Records contained in a dataset:
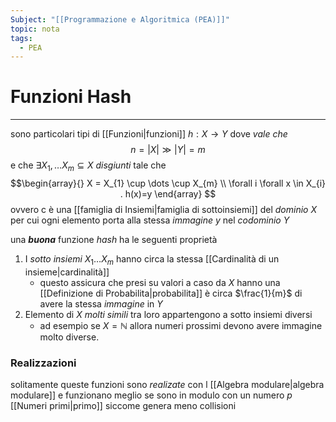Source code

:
 ```yaml
---
Subject: "[[Programmazione e Algoritmica (PEA)]]"
topic: nota
tags:
  - PEA
---
```

# Funzioni Hash
---
sono particolari tipi di [[Funzioni|funzioni]] $h:X \rightarrow Y$ dove _vale che_
$$n=|X| \gg |Y|=m$$
e che $\exists X_{1},\dots X_{m}\subseteq X$ _disgiunti_ tale che
$$\begin{array}{}
X = X_{1} \cup \dots \cup X_{m} \\
\forall  i \forall x \in  X_{i} . h(x)=y
\end{array}
$$
ovvero c è una [[famiglia di Insiemi|famiglia di sottoinsiemi]] del _dominio_ $X$  per cui ogni elemento porta alla stessa _immagine_ $y$ nel _codominio_ $Y$   


una __*buona*__ funzione _hash_ ha le seguenti proprietà
1. I _sotto insiemi_ $X_{1}\dots X_{m}$ hanno circa la stessa [[Cardinalità di un insieme|cardinalità]]
	- questo assicura che presi su valori a caso da $X$ hanno una [[Definizione di Probabilita|probabilita]] è circa $\frac{1}{m}$ di avere la stessa _immagine_ in $Y$
2. Elemento di $X$ _molti simili_ tra loro appartengono a sotto insiemi diversi
	- ad esempio se $X= \mathbb{N}$ allora numeri prossimi devono avere immagine molto diverse.



### Realizzazioni
solitamente queste funzioni sono _realizate_ con l [[Algebra modulare|algebra modulare]] e funzionano meglio se sono in modulo con un numero $p$ [[Numeri primi|primo]] siccome genera meno collisioni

#### EXERCISE PROMPT:
Your response should consist solely of the lines from the one containing "2. Elemento di" to the end of the entries, both ends included, exactly as they appear.

#### TASK ANSWER:
2. Elemento di $X$ _molti simili_ tra loro appartengono a sotto insiemi diversi
	- ad esempio se $X= \mathbb{N}$ allora numeri prossimi devono avere immagine molto diverse.



### Realizzazioni
solitamente queste funzioni sono _realizate_ con l [[Algebra modulare|algebra modulare]] e funzionano meglio se sono in modulo con un numero $p$ [[Numeri primi|primo]] siccome genera meno collisioni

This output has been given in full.